The Red Shoes appears in an aspect ratio of approximately 1.37:1 on this Blu-ray Disc. This became an appealing presentation, especially given the film’s age.
In terms of sharpness, the movie usually demonstrated nice delineation. A few shots seemed just a smidgen soft, but those issues occurred infrequently, so the majority of the flick looked concise and accurate.
No issues with jagged edges or shimmering materialized, and no edge enhancement became apparent. Grain remained appropriate, and no specks, marks or other defects showed up at any time in this fresh presentation.
Colors were strong. I thought flesh tones were a bit on the brown side, but that was a reflection of Technicolor – and too much makeup. Otherwise, the hues tended to be vivid and full.
Blacks seemed deep and dense without too much heaviness. Shadow detail worked similarly well, as dimly-lit shots were appropriately clear and thick. I found little about which to complain here and thought the Blu-ray brought the movie to life in a positive manner.
The LPCM monaural audio of Red Shoes appeared fine for its era. Speech was fine. The lines showed age-related thinness, but they were always perfectly intelligible and without edginess.
Effects became a minor aspect of the track, and they resembled the dialogue. Those elements lacked much depth but they were without notable problems.
Music was acceptable for its age, as the songs and score tended to be a bit tinny. There wasn’t much range to the music, but again, that stemmed from the limitations of the very old source. This became a perfectly adequate mix for its vintage.
A mix of extras appear here, and we open with an audio commentary. Created in 1994, film historian Ian Christie hosts the track and offers much of the information, though we also get ample sound bites from actors Marius Goring and Moira Shearer, cinematographer Jack Cardiff, composer Brian Easdale, and filmmaker Martin Scorsese.
Here we get info about the movie’s origins and development, the workings of the Archers production company, story, characters, themes and influences, sets and locations, photography and visual design, music and dance, cast and performances, and connected domains.
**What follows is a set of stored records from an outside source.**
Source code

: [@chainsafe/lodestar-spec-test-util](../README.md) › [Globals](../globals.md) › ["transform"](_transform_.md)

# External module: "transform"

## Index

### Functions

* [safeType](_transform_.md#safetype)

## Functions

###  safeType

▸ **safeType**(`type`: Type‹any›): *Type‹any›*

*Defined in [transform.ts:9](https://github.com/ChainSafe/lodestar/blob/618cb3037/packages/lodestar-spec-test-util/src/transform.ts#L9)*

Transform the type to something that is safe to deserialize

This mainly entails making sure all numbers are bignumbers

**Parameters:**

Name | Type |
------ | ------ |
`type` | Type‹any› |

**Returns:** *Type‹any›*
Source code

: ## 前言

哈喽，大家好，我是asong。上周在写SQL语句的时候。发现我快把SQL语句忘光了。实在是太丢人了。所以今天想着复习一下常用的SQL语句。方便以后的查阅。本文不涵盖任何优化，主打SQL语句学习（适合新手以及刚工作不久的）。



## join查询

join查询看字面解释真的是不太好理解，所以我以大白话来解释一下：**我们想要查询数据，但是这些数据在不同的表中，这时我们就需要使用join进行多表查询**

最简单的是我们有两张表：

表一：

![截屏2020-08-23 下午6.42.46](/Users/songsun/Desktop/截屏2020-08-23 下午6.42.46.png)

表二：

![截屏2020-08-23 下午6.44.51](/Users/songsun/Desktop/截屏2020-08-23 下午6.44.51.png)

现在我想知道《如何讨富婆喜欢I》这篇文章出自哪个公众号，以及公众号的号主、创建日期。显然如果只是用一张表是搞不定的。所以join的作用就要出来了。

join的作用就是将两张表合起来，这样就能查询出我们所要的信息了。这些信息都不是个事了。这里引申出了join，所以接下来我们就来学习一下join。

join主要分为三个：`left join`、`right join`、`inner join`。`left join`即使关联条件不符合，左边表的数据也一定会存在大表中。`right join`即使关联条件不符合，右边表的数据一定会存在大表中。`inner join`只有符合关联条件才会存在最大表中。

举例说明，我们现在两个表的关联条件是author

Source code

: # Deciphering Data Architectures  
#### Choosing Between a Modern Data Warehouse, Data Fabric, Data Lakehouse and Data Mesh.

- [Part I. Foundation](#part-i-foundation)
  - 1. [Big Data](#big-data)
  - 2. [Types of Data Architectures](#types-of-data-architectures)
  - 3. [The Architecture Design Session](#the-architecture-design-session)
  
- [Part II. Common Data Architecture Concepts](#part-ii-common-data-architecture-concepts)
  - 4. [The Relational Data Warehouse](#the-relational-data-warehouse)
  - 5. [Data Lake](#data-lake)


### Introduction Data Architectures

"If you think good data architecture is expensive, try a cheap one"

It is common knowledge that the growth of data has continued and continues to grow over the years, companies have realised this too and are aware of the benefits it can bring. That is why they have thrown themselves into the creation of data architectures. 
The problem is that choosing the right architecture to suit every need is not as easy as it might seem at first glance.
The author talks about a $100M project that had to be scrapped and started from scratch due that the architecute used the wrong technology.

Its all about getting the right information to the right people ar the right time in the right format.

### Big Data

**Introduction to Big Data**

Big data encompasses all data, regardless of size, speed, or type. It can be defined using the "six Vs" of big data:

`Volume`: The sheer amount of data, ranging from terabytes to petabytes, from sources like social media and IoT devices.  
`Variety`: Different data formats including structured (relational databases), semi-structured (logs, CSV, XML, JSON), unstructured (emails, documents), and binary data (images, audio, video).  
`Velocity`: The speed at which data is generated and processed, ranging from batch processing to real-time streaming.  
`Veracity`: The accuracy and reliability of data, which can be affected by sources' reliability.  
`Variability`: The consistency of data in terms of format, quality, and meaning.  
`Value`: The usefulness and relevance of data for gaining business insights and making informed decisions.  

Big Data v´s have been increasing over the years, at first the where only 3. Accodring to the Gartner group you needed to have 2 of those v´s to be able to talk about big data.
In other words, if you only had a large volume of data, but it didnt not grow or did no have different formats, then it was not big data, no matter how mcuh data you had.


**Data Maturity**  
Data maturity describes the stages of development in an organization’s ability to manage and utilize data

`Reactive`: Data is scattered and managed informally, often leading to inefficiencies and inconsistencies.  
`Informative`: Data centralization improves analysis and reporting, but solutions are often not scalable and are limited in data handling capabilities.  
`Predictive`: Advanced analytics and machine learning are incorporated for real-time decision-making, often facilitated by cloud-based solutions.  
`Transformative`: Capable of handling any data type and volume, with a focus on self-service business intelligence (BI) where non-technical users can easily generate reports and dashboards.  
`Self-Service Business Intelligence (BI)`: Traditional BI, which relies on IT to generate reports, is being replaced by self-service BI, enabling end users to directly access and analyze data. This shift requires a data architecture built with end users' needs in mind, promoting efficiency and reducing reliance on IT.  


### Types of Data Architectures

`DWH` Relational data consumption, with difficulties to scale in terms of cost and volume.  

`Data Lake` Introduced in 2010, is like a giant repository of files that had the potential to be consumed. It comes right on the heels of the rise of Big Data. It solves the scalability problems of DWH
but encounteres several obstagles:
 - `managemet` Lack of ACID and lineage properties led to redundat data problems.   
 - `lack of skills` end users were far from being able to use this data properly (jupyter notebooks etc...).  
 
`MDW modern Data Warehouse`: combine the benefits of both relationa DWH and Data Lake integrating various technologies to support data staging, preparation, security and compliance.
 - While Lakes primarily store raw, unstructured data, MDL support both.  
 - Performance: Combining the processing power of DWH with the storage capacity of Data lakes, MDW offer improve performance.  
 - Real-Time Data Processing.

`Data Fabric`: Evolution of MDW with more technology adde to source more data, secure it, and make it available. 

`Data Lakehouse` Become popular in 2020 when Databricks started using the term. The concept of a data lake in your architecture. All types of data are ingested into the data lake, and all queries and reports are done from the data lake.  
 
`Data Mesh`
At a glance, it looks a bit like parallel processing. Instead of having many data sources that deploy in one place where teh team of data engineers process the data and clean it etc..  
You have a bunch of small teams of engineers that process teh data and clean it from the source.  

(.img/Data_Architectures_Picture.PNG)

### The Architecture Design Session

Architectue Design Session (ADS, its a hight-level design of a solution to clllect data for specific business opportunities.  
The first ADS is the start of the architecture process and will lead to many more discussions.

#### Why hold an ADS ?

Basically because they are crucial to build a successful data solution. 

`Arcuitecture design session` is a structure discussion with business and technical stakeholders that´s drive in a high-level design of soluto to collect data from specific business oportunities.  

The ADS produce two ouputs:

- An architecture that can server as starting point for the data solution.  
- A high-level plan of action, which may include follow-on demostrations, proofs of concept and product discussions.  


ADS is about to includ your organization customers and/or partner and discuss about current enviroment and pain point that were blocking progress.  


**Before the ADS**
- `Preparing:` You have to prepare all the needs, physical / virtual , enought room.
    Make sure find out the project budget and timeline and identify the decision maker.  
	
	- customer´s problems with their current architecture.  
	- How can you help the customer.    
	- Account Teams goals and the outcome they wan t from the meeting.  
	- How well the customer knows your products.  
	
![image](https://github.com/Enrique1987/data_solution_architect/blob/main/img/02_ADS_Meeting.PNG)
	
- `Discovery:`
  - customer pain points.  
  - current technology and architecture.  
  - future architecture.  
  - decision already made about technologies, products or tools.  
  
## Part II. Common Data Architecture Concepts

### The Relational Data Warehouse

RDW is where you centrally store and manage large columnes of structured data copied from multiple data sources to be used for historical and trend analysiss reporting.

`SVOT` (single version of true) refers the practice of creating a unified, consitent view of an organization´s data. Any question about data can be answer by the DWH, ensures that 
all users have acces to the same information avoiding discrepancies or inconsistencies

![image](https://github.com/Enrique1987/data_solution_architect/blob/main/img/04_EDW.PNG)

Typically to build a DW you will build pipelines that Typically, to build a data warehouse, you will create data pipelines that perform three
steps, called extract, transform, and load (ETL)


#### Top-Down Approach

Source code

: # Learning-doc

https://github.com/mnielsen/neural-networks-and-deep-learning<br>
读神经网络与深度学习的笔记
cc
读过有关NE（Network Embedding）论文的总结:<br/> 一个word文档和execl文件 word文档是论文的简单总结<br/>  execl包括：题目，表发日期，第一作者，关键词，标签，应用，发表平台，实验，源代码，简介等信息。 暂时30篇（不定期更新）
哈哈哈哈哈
Many dislike this edited format, but when done right, it works well, and that becomes the case here. Christie ties the material together well and integrates the sound bites well to make this a very informative piece.
Also from 1994, actor Jeremy Irons reads parts of the Red Shoes novelization. This comes via an alternate audio track that accompanies the movie.
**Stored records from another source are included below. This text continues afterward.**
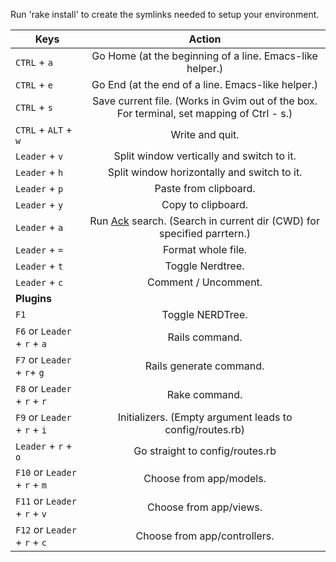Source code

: Run 'rake install' to create the symlinks needed to setup your environment.


| Keys          | Action        |
| ------------- |:-------------:|
| `CTRL` + `a`| Go Home (at the beginning of a line. Emacs-like helper.)|
| `CTRL` + `e`| Go End (at the end of a line. Emacs-like helper.)|
| `CTRL` + `s`| Save current file. (Works in Gvim out of the box. For terminal, set mapping of Ctrl - s.)|
| `CTRL` + `ALT` + `w` | Write and quit. |
| `Leader` + `v`| Split window vertically and switch to it.|
| `Leader` + `h`| Split window horizontally and switch to it.|
| `Leader` + `p`| Paste from clipboard.|
| `Leader` + `y`| Copy to clipboard. |
| `Leader` + `a`| Run [Ack](http://betterthangrep.com/) search. (Search in current dir (CWD) for specified parrtern.) |
| `Leader` + `=`| Format whole file. |
| `Leader` + `t`| Toggle Nerdtree. |
| `Leader` + `c`| Comment / Uncomment. |
| **Plugins** | |
| `F1` | Toggle NERDTree. |
| `F6` or `Leader` + `r` + `a` | Rails command. |
| `F7` or `Leader` + `r`+ `g` | Rails generate command. |
| `F8` or `Leader` + `r` + `r` | Rake command. |
| `F9` or `Leader` + `r` + `i` | Initializers. (Empty argument leads to config/routes.rb) |
| `Leader` + `r` + `o` | Go straight to config/routes.rb |
| `F10` or `Leader` + `r` + `m` | Choose from app/models. |
| `F11` or `Leader` + `r` + `v` | Choose from app/views. |
| `F12` or `Leader` + `r` + `c` | Choose from app/controllers. |

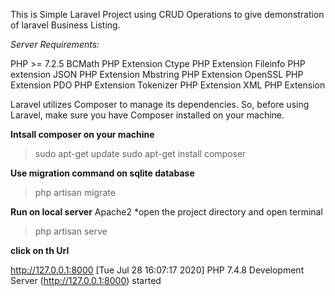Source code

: This is Simple Laravel Project using CRUD Operations to give demonstration of laravel Business Listing.

*Server Requirements:*

PHP >= 7.2.5
BCMath PHP Extension
Ctype PHP Extension
Fileinfo PHP extension
JSON PHP Extension
Mbstring PHP Extension
OpenSSL PHP Extension
PDO PHP Extension
Tokenizer PHP Extension
XML PHP Extension


Laravel utilizes Composer to manage its dependencies. So, before using Laravel, make sure you have Composer installed on your machine.

 **Intsall composer on your machine**
 > sudo apt-get update
 > sudo apt-get install composer

**Use migration command on sqlite database**
> php artisan migrate


**Run on local server** Apache2
*open the project directory and open terminal
> php artisan serve

**click on th Url**

http://127.0.0.1:8000
[Tue Jul 28 16:07:17 2020] PHP 7.4.8 Development Server (http://127.0.0.1:8000) started




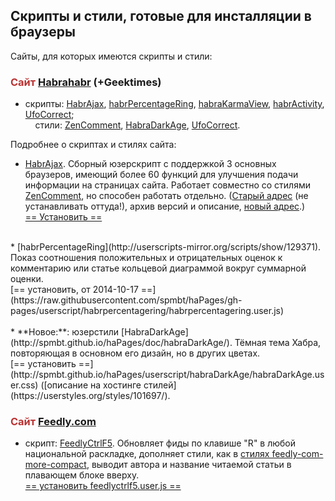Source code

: ## Скрипты и стили, готовые для инсталляции в браузеры ##

Сайты, для которых имеются скрипты и стили:

### <font style="color: #bb3333">Сайт</font> [Habrahabr](http://habrahabr.ru) (+Geektimes) ###

* скрипты: [HabrAjax](http://spmbt.github.io/haPages/doc/habrAjax/), [habrPercentageRing](http://userscripts-mirror.org/scripts/show/129371), [habraKarmaView](http://userscripts-mirror.org/scripts/show/132273.html),  [habrActivity](http://userscripts-mirror.org/scripts/show/162360), [UfoCorrect](http://userscripts-mirror.org/scripts/show/397762);<br>
&nbsp;&nbsp;&nbsp;&nbsp;стили: [ZenComment](), [HabraDarkAge](), [UfoCorrect](http://userstyles.org/styles/98513/ufocorrect).

Подробнее о скриптах и стилях сайта:<br>

* [HabrAjax](http://spmbt.github.io/haPages/doc/habrAjax/). Сборный юзерскрипт с поддержкой 3 основных браузеров, имеющий более 60 функций для улучшения подачи информации на страницах сайта. Работает совместно со стилями [ZenComment](https://userstyles.org/styles/36690/), но способен работать отдельно. ([Старый адрес](http://userscripts-mirror.org/scripts/show/121690) (не устанавливать оттуда!), архив версий и описание, [новый адрес](https://greasyfork.org/scripts/1970-habrajax).)<br>
[== Установить ==](http://spmbt.github.io/haPages/userscript/habrAjax/habrajax.user.js)<br>
<br>
* [habrPercentageRing](http://userscripts-mirror.org/scripts/show/129371). Показ соотношения положительных и отрицательных оценок к комментарию или статье кольцевой диаграммой вокруг суммарной оценки.<br>
[== установить, от 2014-10-17 ==](https://raw.githubusercontent.com/spmbt/haPages/gh-pages/userscript/habrpercentagering/habrpercentagering.user.js)<br>
<br>
* **Новое:**: юзерстили [HabraDarkAge](http://spmbt.github.io/haPages/doc/habraDarkAge/). Тёмная тема Хабра, повторяющая в основном его дизайн, но в других цветах.<br> [== установить ==](http://spmbt.github.io/haPages/userscript/habraDarkAge/habraDarkAge.user.css) ([описание на хостинге стилей](https://userstyles.org/styles/101697/).

### <font style="color: #bb3333">Сайт</font> [Feedly.com](http://Feedly.com) ###

* скрипт: [FeedlyCtrlF5](https://greasyfork.org/ru/scripts/5915-feedly-partial-refresh-by-r-in-any-keyboard-layout). Обновляет фиды по клавише "R" в любой национальной раскладке, дополняет стили, как в [стилях feedly-com-more-compact](https://userstyles.org/styles/102580/feedly-com-more-compact), выводит автора и название читаемой статьи в плавающем блоке вверху.<br>
 [== установить feedlyсtrlf5.user.js ==](spmbt.github.io/haPages/userscript/feedlyCtrlF5/feedlyctrlf5.user.js)

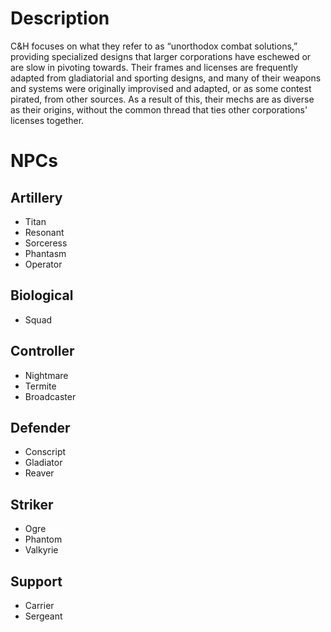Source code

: # Description
C&H focuses on what they refer to as “unorthodox combat solutions,” providing
specialized designs that larger corporations have eschewed or are slow in pivoting
towards. Their frames and licenses are frequently adapted from gladiatorial and sporting
designs, and many of their weapons and systems were originally improvised and adapted,
or as some contest pirated, from other sources. As a result of this, their mechs are as
diverse as their origins, without the common thread that ties other corporations' licenses
together.

# NPCs
## Artillery
- Titan
- Resonant
- Sorceress
- Phantasm
- Operator
## Biological
- Squad
## Controller
- Nightmare
- Termite
- Broadcaster

## Defender
- Conscript
- Gladiator
- Reaver
## Striker
- Ogre
- Phantom
- Valkyrie
## Support
- Carrier
- Sergeant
Given the heavy visual emphasis of the film, a text-only version of the story obviously comes across very differently than the movie. This reinforces my belief that the flick acts more as a triumph of style and photography more than as a strong character piece.
Still, thin nature of the plot and roles, I like the chance to hear the tale from an alternate perspective. Irons performs the text well and this becomes a fun extra.
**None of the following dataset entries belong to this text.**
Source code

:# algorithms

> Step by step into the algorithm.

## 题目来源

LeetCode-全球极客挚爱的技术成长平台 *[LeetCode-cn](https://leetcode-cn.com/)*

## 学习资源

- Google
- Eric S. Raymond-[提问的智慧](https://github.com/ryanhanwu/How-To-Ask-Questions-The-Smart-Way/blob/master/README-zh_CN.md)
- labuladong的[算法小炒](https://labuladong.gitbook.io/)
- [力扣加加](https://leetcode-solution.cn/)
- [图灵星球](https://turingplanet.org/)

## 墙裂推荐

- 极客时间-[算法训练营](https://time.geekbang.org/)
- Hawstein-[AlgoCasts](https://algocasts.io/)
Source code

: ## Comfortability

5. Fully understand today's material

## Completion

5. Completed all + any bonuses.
A Restoration Demonstration runs four minutes, 17 seconds and offers narration from Scorsese as he tells us about how the movie’s transfer worked. Some informational value exists, but most of the “Demonstration” feels self-congratulatory.
From 2000, Profile of The Red Shoes goes for 25 minutes, 30 seconds and includes info from Christie, Cardiff, camera operator Chris Challis, Emeric Pressburger’s grandson/biographer Kevin Macdonald, art director Hein Heckroth’s grandson Christian Routh, and dancer Darcey Bussell.
“Profile” discusses the film’s origins and development, story/character areas, cast and crew, some production details and the film’s reception/legacy. This turns into a fairly engaging overview.
Next comes an Interview with Thelma Schoonmaker Powell. The famous editor and widow of Michael Powell, she discusses the movie’s restoration, thoughts about the flick, and her relationship with her husband.
We get a few useful notes, but we don’t learn a lot of personal insights. Given Schoonmaker’s connection to Powell, this becomes a disappointment.
Some still materials follow, and a Photo Gallery breaks into six subdomains: “Cast and Crew”, “Filming in London”, “Filming in Paris”, “Filming in Monte Carlo”, “Deleted Scenes” and “Production and Costume Designs”.
These add up to a total of 103 images. We find a good array of elements here.
Martin Scorsese’s Memorabilia involves 37 frames of material. We get some production artifacts and advertising elements in this engaging collection.
In addition to the film’s trailer, the disc finishes with The Red Shoes Sketches, an “animated film” comprised of Hein Heckroth’s art. It depicts the movie’s long ballet sequence.
This can be viewed a few ways, and the “basic” version lasts 15 minutes, 57 seconds. It presents Heinroth’s work combined with music.
In addition, a “comparison” presentation puts Heinroth’s art on the left side of the screen while the final film runs on the right. Finally, “fairy tale” shows the standard art reel accompanied by Irons’ reading of the Hans Christian Andersen’ tale. All offer a cool addition to the set.
The package concludes with a booklet. It provides credits, art and an essay from critic David Ehrenstein. The booklet complements the set well.
Like all Pressburger and Powell efforts, The Red Shoes boasts sumptuous visuals. However, both story and characters seem underdeveloped, so this becomes an attractive film that lacks much real dramatic involvement. The Blu-ray delivers strong visuals, appropriate audio and a good assortment of bonus materials. Though the movie leaves me underwhelmed, this becomes a quality release.